CAPÍTULO 2 ANATOMIA PATOLÓGICA

3.3 Elaboração do Mapa de Risco

Para melhor compreensão das condições ambientais no interior dos laboratórios, procedemos à elaboração do mapa de riscos. O objetivo de um mapa de risco é melhorar as condições de trabalho, ao fornecer aos trabalhadores informações sobre os riscos aos quais estão sendo expostos, de modo que possam consciente e ativamente participar da prevenção

de acidentes. Particularmente em laboratórios de serviços de saúde, o mapa de risco auxilia na

conscientização da adoção de Boas Práticas em Laboratório, tema importante da

Biossegurança, cujo objetivo é a prevenção de acidentes e exposição a riscos, evitando o desenvolvimento de doenças ocupacionais. Foi neste contexto que Mattos & Santos (In Mastroeni, 2004) escreveram o capítulo “Mapa de Risco” no livro “Biossegurança Aplicada a Laboratórios e Serviços de Saúde” organizado por Mastroeni (2004).

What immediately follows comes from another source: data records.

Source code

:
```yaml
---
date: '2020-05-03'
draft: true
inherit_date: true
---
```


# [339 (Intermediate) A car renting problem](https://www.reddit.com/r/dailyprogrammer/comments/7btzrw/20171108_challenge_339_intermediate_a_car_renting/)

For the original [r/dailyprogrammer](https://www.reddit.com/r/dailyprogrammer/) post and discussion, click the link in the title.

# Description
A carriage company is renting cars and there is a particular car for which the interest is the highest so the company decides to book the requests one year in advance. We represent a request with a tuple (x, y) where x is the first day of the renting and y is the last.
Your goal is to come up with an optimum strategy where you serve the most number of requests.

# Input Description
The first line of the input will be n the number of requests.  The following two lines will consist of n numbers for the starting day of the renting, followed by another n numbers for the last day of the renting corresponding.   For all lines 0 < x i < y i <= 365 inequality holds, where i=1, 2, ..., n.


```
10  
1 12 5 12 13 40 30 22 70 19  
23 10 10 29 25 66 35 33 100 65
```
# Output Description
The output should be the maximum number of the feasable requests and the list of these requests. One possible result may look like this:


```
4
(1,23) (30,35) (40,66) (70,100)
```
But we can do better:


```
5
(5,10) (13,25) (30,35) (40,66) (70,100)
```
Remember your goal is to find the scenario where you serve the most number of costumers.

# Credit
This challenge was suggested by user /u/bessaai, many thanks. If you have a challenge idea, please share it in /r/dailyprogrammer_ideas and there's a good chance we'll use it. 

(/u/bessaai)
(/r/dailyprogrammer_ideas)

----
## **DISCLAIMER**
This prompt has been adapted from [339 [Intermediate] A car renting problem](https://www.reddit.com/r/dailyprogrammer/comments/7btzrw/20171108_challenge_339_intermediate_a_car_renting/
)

O item 5.16 alínea “a”, da NR 5, aprovada pela Portaria 3.214/78, atribui à Comissão Interna de Prevenção de Acidentes – CIPA de uma empresa, a elaboração do mapa de risco: “Identificar os riscos do processo de trabalho, e elaborar o mapa de riscos, com a participação do maior número de trabalhadores, com assessoria do SESMT, onde houver” (Moraes, 2005). A redação atual da NR 5 não estabelece metodologia, porém a redação anterior trazia uma metodologia que pode ainda ser empregada.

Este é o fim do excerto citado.